M&A LINE コラム

M&A LINE COLUMN

M&A LINEコラム【第3回】
三菱UFJリースと日立キャピタルが合併!リース業界の再編進むか?

令和2年9月24日、リース業界売上高4位の三菱UFJリースと6位の日立キャピタルが合併契約を締結したことを発表しました。
今回の合併により、三菱UFJリースは売上高で業界3位、総資産では業界2位となる見通しです。
日立キャピタルの株式33.39%を保有する日立製作所は全株式を三菱グループに売却するため、今回の合併は三菱UFJリースが日立キャピタルを吸収合併するという形になりました。

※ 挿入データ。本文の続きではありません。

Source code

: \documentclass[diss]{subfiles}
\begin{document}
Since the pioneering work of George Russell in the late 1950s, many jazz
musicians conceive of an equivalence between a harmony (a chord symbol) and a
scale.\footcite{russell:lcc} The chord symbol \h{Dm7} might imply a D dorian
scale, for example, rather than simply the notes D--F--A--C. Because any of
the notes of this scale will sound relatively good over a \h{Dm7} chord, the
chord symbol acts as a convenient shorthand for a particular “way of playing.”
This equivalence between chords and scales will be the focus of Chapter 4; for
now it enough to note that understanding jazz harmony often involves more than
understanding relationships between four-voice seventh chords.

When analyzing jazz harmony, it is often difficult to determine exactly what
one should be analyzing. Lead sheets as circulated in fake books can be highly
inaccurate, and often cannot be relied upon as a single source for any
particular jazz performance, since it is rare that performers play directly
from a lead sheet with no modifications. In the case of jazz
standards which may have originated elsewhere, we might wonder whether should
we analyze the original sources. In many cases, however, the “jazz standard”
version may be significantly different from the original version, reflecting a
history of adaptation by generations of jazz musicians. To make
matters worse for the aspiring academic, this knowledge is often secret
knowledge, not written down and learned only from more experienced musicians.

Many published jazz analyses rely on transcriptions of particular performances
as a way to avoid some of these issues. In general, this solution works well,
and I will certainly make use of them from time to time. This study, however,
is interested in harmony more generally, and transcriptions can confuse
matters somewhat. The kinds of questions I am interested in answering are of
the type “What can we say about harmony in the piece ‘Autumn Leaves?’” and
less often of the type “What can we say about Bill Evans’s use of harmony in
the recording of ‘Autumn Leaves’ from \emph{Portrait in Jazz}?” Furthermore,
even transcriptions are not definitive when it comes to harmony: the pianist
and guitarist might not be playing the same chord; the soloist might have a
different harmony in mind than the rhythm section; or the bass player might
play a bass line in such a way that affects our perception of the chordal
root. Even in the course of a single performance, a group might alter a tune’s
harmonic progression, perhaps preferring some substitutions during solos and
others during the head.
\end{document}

合併後、日立キャピタルは消滅し、三菱UFJリースに社名が統一されます。
主要株主である日立製作所、三菱UFJフィナンシャル・グループ、三菱商事は同意していることから、ほぼ100%に近い形で合併は実現すると思われます。
2021年2月下旬の臨時株主総会の決議で承認された後、2021年4月1日に合併が実行される予定です。

合併の背景にはリース業界の不振があります。
不振の理由は、長引く金融緩和政策による低金利政策及び新型コロナウィルスの影響によって新規投資の需要が減少しているためです。

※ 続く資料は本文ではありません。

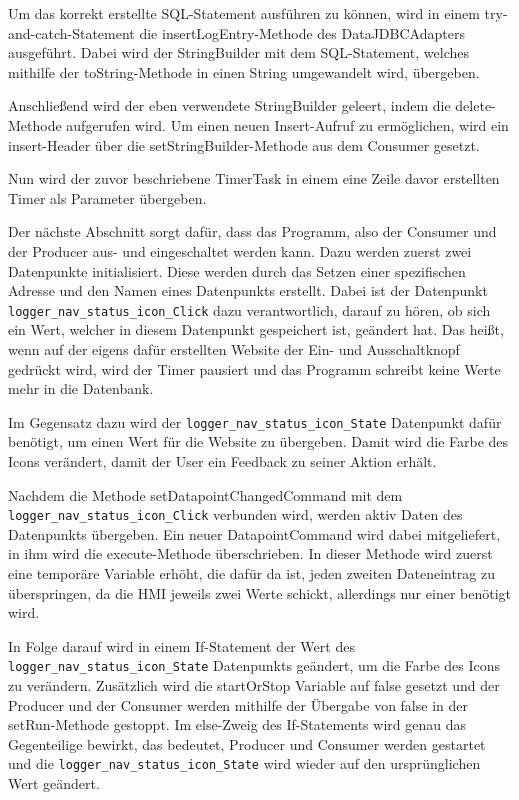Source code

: Um das korrekt erstellte SQL-Statement ausführen zu können, wird in einem try-and-catch-Statement die insertLogEntry-Methode des DataJDBCAdapters ausgeführt. Dabei wird der StringBuilder mit dem SQL-Statement, welches mithilfe der toString-Methode in einen String umgewandelt wird, übergeben.
 
Anschließend wird der eben verwendete StringBuilder geleert, indem die delete-Methode aufgerufen wird. Um einen neuen Insert-Aufruf zu ermöglichen, wird ein insert-Header über die setStringBuilder-Methode aus dem Consumer gesetzt.
 
Nun wird der zuvor beschriebene TimerTask in einem eine Zeile davor erstellten Timer als Parameter übergeben.

Der nächste Abschnitt sorgt dafür, dass das Programm, also der Consumer und der Producer aus- und eingeschaltet werden kann. Dazu werden zuerst zwei Datenpunkte initialisiert. Diese werden durch das Setzen einer spezifischen Adresse und den Namen eines Datenpunkts erstellt. Dabei ist der Datenpunkt \texttt{logger\_nav\_status\_icon\_Click} dazu verantwortlich, darauf zu hören, ob sich ein Wert, welcher in diesem Datenpunkt gespeichert ist, geändert hat. Das heißt, wenn auf der eigens dafür erstellten Website der Ein- und Ausschaltknopf gedrückt wird, wird der Timer pausiert und das Programm schreibt keine Werte mehr in die Datenbank.

Im Gegensatz dazu wird der \texttt{logger\_nav\_status\_icon\_State} Datenpunkt dafür benötigt, um einen Wert für die Website zu übergeben. Damit wird die Farbe des Icons verändert, damit der User ein Feedback zu seiner Aktion erhält.

Nachdem die Methode setDatapointChangedCommand mit dem \\ \texttt{logger\_nav\_status\_icon\_Click} verbunden wird, werden aktiv Daten des Datenpunkts übergeben. Ein neuer DatapointCommand wird dabei mitgeliefert, in ihm wird die execute-Methode überschrieben. In dieser Methode wird zuerst eine temporäre Variable erhöht, die dafür da ist, jeden zweiten Dateneintrag zu überspringen, da die HMI jeweils zwei Werte schickt, allerdings nur einer benötigt wird.

In Folge darauf wird in einem If-Statement der Wert des \texttt{logger\_nav\_status\_icon\_State} Datenpunkts geändert, um die Farbe des Icons zu verändern. Zusätzlich wird die startOrStop Variable auf false gesetzt und der Producer und der Consumer werden mithilfe der Übergabe von \glq false\grq{} in der setRun-Methode gestoppt. Im else-Zweig des If-Statements wird genau das Gegenteilige bewirkt, das bedeutet, Producer und Consumer werden gestartet und die \texttt{logger\_nav\_status\_icon\_State} wird wieder auf den ursprünglichen Wert geändert.
 

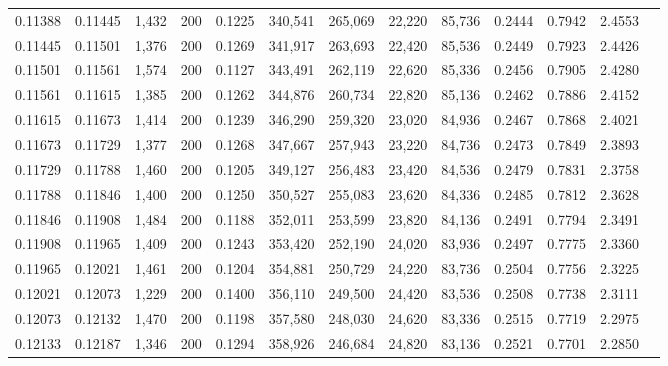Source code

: \begin{tabular}{rrrrrrrrrrrrr}
0.11388 & 0.11445 &  1,432 & 200 &                                     0.1225 & 340,541 & 265,069 &  22,220 &  85,736 & 0.2444 & 0.7942 & 2.4553 \\
0.11445 & 0.11501 &  1,376 & 200 &                                     0.1269 & 341,917 & 263,693 &  22,420 &  85,536 & 0.2449 & 0.7923 & 2.4426 \\
0.11501 & 0.11561 &  1,574 & 200 &                                     0.1127 & 343,491 & 262,119 &  22,620 &  85,336 & 0.2456 & 0.7905 & 2.4280 \\
0.11561 & 0.11615 &  1,385 & 200 &                                     0.1262 & 344,876 & 260,734 &  22,820 &  85,136 & 0.2462 & 0.7886 & 2.4152 \\
0.11615 & 0.11673 &  1,414 & 200 &                                     0.1239 & 346,290 & 259,320 &  23,020 &  84,936 & 0.2467 & 0.7868 & 2.4021 \\
0.11673 & 0.11729 &  1,377 & 200 &                                     0.1268 & 347,667 & 257,943 &  23,220 &  84,736 & 0.2473 & 0.7849 & 2.3893 \\
0.11729 & 0.11788 &  1,460 & 200 &                                     0.1205 & 349,127 & 256,483 &  23,420 &  84,536 & 0.2479 & 0.7831 & 2.3758 \\
0.11788 & 0.11846 &  1,400 & 200 &                                     0.1250 & 350,527 & 255,083 &  23,620 &  84,336 & 0.2485 & 0.7812 & 2.3628 \\
0.11846 & 0.11908 &  1,484 & 200 &                                     0.1188 & 352,011 & 253,599 &  23,820 &  84,136 & 0.2491 & 0.7794 & 2.3491 \\
0.11908 & 0.11965 &  1,409 & 200 &                                     0.1243 & 353,420 & 252,190 &  24,020 &  83,936 & 0.2497 & 0.7775 & 2.3360 \\
0.11965 & 0.12021 &  1,461 & 200 &                                     0.1204 & 354,881 & 250,729 &  24,220 &  83,736 & 0.2504 & 0.7756 & 2.3225 \\
0.12021 & 0.12073 &  1,229 & 200 &                                     0.1400 & 356,110 & 249,500 &  24,420 &  83,536 & 0.2508 & 0.7738 & 2.3111 \\
0.12073 & 0.12132 &  1,470 & 200 &                                     0.1198 & 357,580 & 248,030 &  24,620 &  83,336 & 0.2515 & 0.7719 & 2.2975 \\
0.12133 & 0.12187 &  1,346 & 200 &                                     0.1294 & 358,926 & 246,684 &  24,820 &  83,136 & 0.2521 & 0.7701 & 2.2850 \\

\end{tabular}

特に三菱UFJリースは力を入れていた航空機リースの需要が大幅に減少しており、厳しい収益環境にあります。
そのため、日立キャピタルとの合併によって、シナジー効果を生み出し、収益力を高めたいという思惑があったと考えられます。
今後もリース業界の収益力低下は長引くものと考えられ、再編が進む可能性は高いでしょう。

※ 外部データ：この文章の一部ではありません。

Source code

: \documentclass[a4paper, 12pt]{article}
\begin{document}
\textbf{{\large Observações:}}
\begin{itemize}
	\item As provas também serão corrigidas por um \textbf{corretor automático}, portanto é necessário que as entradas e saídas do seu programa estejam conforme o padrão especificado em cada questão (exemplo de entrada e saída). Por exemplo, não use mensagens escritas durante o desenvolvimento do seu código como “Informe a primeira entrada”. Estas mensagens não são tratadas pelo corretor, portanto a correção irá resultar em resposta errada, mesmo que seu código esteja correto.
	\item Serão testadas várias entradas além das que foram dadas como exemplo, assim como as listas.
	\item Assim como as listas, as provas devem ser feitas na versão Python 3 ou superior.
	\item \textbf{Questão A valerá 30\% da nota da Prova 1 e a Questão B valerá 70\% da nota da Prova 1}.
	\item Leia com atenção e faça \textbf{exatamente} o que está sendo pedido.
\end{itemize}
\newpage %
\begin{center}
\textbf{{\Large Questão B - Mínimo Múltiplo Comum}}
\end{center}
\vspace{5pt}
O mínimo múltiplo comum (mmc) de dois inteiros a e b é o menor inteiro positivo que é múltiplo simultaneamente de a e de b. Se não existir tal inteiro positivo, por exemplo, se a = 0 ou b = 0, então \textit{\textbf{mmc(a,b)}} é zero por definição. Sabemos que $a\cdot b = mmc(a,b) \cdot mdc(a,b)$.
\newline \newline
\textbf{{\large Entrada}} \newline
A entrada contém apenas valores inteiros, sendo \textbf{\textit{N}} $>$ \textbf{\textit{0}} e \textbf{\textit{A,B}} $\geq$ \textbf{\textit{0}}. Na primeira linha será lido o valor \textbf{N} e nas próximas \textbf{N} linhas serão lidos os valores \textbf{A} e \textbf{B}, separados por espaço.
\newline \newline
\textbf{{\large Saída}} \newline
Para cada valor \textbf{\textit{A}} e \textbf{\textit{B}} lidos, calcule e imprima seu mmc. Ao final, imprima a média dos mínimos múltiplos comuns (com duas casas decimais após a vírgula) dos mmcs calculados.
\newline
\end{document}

みずほ系である業界4位の東京センチュリーリース、7位の芙蓉総合リース、8位のみずほリースが統合していく可能性は十分にあり、みずほリースと業務提携を結んでいる業界10位のリコーリースも合併の対象となりえるでしょう。
また、業界2位の三井住友フィナンシャル&リースも今後地位を守るため、再編に動き出すことも十分考えられます。
いずれにしても今後リース業界の勢力図は大きく変わっていく可能性が高そうです。